Colui invece cominciò a fare una scenata col duca, quasi gli si fosse mancato di rispetto in casa sua. Ci volle del bello e del buono per calmarlo, e perchè non piantasse lì malato e malattia una volta per sempre. Don Gesualdo udì che gli dicevano sottovoce: — Compatitelo... Non conosce gli usi... È un uomo primitivo... nello stato di natura... — Sicchè il poveraccio dovette mandar giù tutto, e rivolgersi alla figliuola, per sapere qualche cosa.

— Che hanno detto i medici?
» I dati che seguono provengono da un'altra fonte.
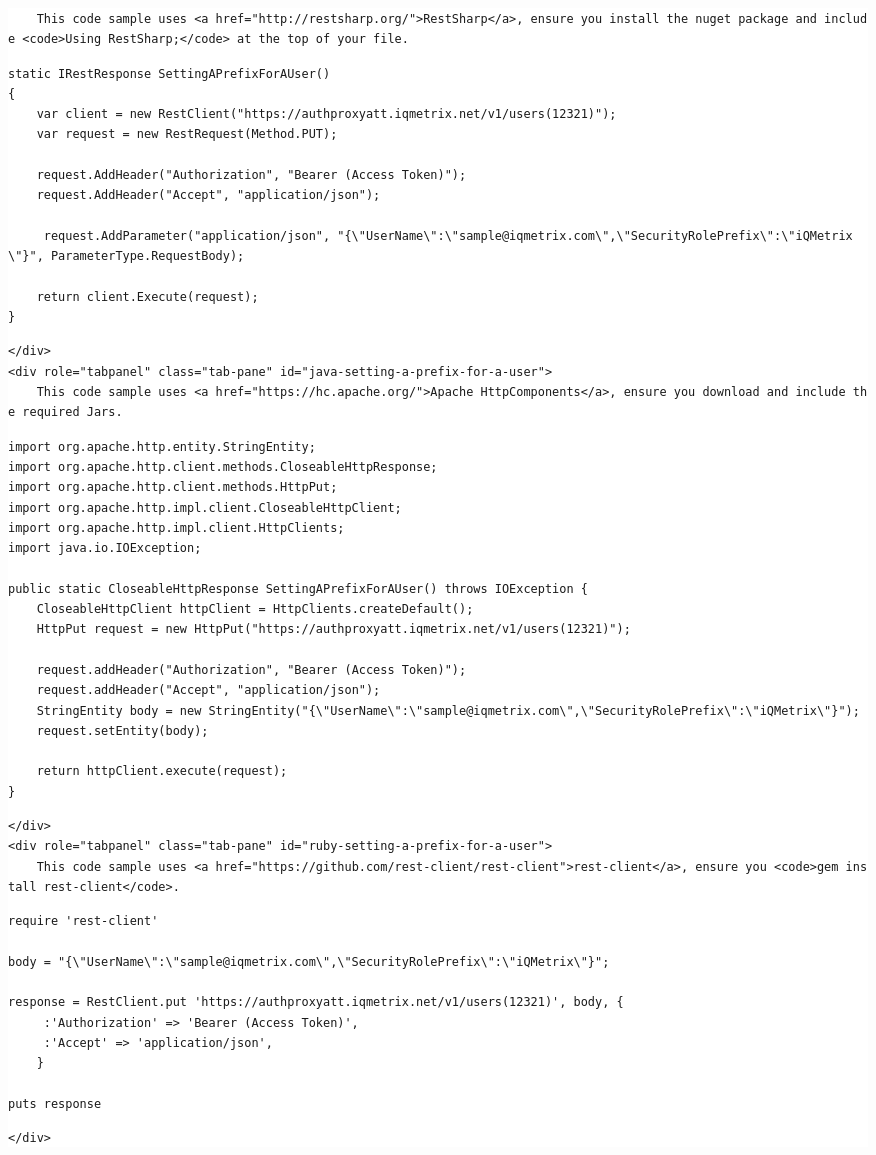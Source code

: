         This code sample uses <a href="http://restsharp.org/">RestSharp</a>, ensure you install the nuget package and include <code>Using RestSharp;</code> at the top of your file.
<pre id="csharp-code-setting-a-prefix-for-a-user"><code class="language-csharp">static IRestResponse SettingAPrefixForAUser()
{
    var client = new RestClient("https://authproxyatt.iqmetrix.net/v1/users(12321)");
    var request = new RestRequest(Method.PUT);
     
    request.AddHeader("Authorization", "Bearer (Access Token)"); 
    request.AddHeader("Accept", "application/json"); 

     request.AddParameter("application/json", "{\"UserName\":\"sample@iqmetrix.com\",\"SecurityRolePrefix\":\"iQMetrix\"}", ParameterType.RequestBody);

    return client.Execute(request);
}</code></pre>
    </div>
    <div role="tabpanel" class="tab-pane" id="java-setting-a-prefix-for-a-user">
        This code sample uses <a href="https://hc.apache.org/">Apache HttpComponents</a>, ensure you download and include the required Jars.
<pre id="java-code-setting-a-prefix-for-a-user"><code class="language-java">import org.apache.http.entity.StringEntity;
import org.apache.http.client.methods.CloseableHttpResponse;
import org.apache.http.client.methods.HttpPut;
import org.apache.http.impl.client.CloseableHttpClient;
import org.apache.http.impl.client.HttpClients;
import java.io.IOException;

public static CloseableHttpResponse SettingAPrefixForAUser() throws IOException {
    CloseableHttpClient httpClient = HttpClients.createDefault();
    HttpPut request = new HttpPut("https://authproxyatt.iqmetrix.net/v1/users(12321)");
     
    request.addHeader("Authorization", "Bearer (Access Token)"); 
    request.addHeader("Accept", "application/json"); 
    StringEntity body = new StringEntity("{\"UserName\":\"sample@iqmetrix.com\",\"SecurityRolePrefix\":\"iQMetrix\"}");
    request.setEntity(body);
    
    return httpClient.execute(request);
}</code></pre>
    </div>
    <div role="tabpanel" class="tab-pane" id="ruby-setting-a-prefix-for-a-user">
        This code sample uses <a href="https://github.com/rest-client/rest-client">rest-client</a>, ensure you <code>gem install rest-client</code>.
<pre id="ruby-code-setting-a-prefix-for-a-user"><code class="language-ruby">require 'rest-client'

body = "{\"UserName\":\"sample@iqmetrix.com\",\"SecurityRolePrefix\":\"iQMetrix\"}";

response = RestClient.put 'https://authproxyatt.iqmetrix.net/v1/users(12321)', body, {
     :'Authorization' => 'Bearer (Access Token)',
     :'Accept' => 'application/json',
    } 

puts response</code></pre>
    </div>
</div>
Dimmi la verità?... È una malattia grave, di’?...

E come le vide gonfiare negli occhi le lagrime, malgrado che tentasse di cacciarle indietro, infuriò. Non voleva morire. Si sentiva un’energia disperata d’alzarsi e andarsene via da quella casa maledetta.

— Non dico per te... Hai fatto di tutto... Non mi manca nulla... Ma io non ci sono avvezzo, vedi... Mi par di soffocare qui dentro...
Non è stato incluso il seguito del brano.